## Task objective
Your answer must be the lines from the start of the records through the line with "a spectacular failure", exactly as written, without the pictures.

*** Block opens ***

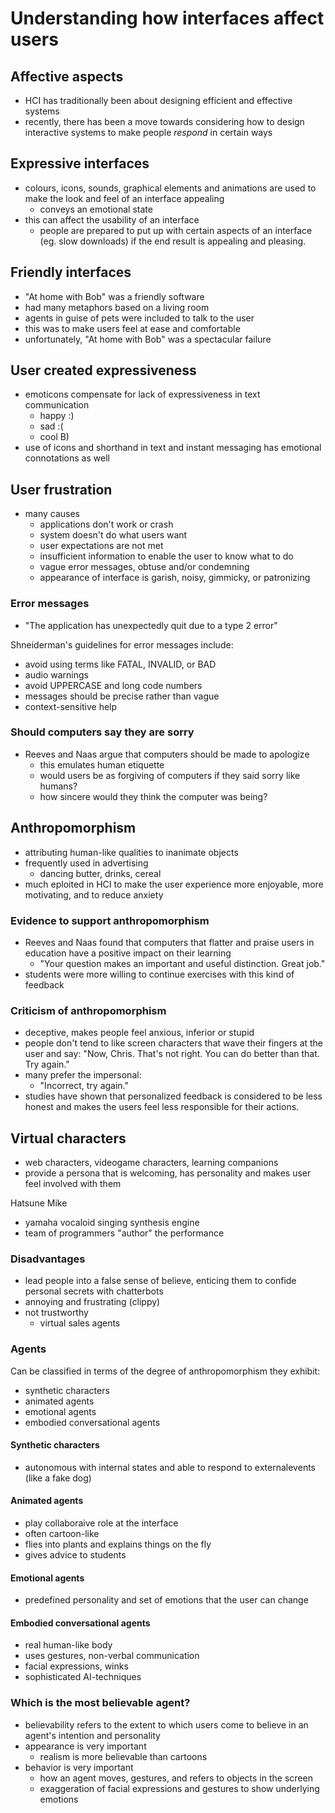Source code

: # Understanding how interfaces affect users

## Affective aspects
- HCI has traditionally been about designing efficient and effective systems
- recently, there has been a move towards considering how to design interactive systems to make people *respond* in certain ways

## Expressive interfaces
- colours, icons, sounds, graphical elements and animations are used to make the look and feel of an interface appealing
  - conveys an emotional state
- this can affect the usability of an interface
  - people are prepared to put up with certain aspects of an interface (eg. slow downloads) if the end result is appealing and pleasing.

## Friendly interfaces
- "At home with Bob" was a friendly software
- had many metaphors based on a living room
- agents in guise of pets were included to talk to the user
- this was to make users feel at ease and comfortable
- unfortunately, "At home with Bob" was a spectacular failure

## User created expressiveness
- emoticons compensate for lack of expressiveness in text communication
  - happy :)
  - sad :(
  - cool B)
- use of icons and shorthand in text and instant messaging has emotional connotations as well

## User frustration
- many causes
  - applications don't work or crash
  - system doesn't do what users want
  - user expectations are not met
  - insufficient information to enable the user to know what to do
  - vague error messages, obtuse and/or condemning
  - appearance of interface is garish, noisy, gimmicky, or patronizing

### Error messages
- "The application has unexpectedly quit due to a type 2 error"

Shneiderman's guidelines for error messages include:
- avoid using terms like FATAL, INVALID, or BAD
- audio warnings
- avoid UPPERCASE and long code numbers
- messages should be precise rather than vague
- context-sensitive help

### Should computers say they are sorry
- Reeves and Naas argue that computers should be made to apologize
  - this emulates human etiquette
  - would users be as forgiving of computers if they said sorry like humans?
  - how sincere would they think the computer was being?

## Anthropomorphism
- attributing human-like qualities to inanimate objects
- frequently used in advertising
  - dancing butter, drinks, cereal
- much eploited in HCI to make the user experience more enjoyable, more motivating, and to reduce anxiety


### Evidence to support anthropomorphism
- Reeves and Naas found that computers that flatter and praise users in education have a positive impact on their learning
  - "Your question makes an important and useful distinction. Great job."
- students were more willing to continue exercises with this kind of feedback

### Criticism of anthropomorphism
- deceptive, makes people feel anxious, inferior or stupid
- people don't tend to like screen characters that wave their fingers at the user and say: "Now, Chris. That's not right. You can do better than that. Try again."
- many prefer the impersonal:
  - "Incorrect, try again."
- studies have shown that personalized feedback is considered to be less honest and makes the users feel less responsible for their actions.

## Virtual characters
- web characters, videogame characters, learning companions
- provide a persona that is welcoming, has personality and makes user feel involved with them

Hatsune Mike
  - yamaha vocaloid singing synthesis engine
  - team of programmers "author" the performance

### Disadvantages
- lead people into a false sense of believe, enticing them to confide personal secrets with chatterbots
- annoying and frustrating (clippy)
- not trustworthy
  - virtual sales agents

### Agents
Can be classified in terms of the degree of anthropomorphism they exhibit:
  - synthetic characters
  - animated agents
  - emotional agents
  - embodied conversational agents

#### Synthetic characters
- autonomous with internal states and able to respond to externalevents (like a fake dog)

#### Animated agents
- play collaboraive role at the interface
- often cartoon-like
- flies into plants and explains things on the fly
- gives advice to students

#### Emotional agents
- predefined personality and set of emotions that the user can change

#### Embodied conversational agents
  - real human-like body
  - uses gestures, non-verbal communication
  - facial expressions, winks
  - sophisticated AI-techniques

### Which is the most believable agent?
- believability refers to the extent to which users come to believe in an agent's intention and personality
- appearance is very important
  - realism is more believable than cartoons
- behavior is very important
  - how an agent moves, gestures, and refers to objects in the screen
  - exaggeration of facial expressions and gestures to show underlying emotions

*** Block closes ***

## Output of the task
Source code

: # Understanding how interfaces affect users

## Affective aspects
- HCI has traditionally been about designing efficient and effective systems
- recently, there has been a move towards considering how to design interactive systems to make people *respond* in certain ways

## Expressive interfaces
- colours, icons, sounds, graphical elements and animations are used to make the look and feel of an interface appealing
  - conveys an emotional state
- this can affect the usability of an interface
  - people are prepared to put up with certain aspects of an interface (eg. slow downloads) if the end result is appealing and pleasing.

## Friendly interfaces
- "At home with Bob" was a friendly software
- had many metaphors based on a living room
- agents in guise of pets were included to talk to the user
- this was to make users feel at ease and comfortable
- unfortunately, "At home with Bob" was a spectacular failure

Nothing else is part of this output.